(Data for this task begins)

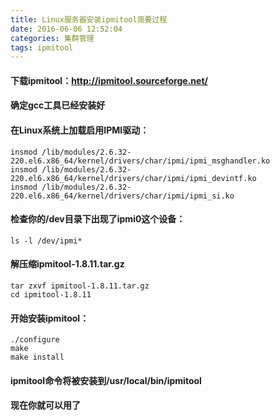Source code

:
 ```yaml
---
title: Linux服务器安装ipmitool简要过程
date: 2016-06-06 12:52:04
categories: 集群管理
tags: ipmitool
---
```

#### 下载ipmitool：http://ipmitool.sourceforge.net/
#### 确定gcc工具已经安装好
<!-- more -->
#### 在Linux系统上加载启用IPMI驱动：
```
insmod /lib/modules/2.6.32-220.el6.x86_64/kernel/drivers/char/ipmi/ipmi_msghandler.ko
insmod /lib/modules/2.6.32-220.el6.x86_64/kernel/drivers/char/ipmi/ipmi_devintf.ko
insmod /lib/modules/2.6.32-220.el6.x86_64/kernel/drivers/char/ipmi/ipmi_si.ko

```
#### 检查你的/dev目录下出现了ipmi0这个设备：
```
ls -l /dev/ipmi*
```

#### 解压缩ipmitool-1.8.11.tar.gz
```
tar zxvf ipmitool-1.8.11.tar.gz
cd ipmitool-1.8.11
```

#### 开始安装ipmitool：
```
./configure
make
make install
```

#### ipmitool命令将被安装到/usr/local/bin/ipmitool

#### 现在你就可以用了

(Data for this task ends)

[Work to complete] Copy all lines of the records in which the string "insmod" can be found.

[Response area]
insmod /lib/modules/2.6.32-220.el6.x86_64/kernel/drivers/char/ipmi/ipmi_msghandler.ko
insmod /lib/modules/2.6.32-220.el6.x86_64/kernel/drivers/char/ipmi/ipmi_devintf.ko
insmod /lib/modules/2.6.32-220.el6.x86_64/kernel/drivers/char/ipmi/ipmi_si.ko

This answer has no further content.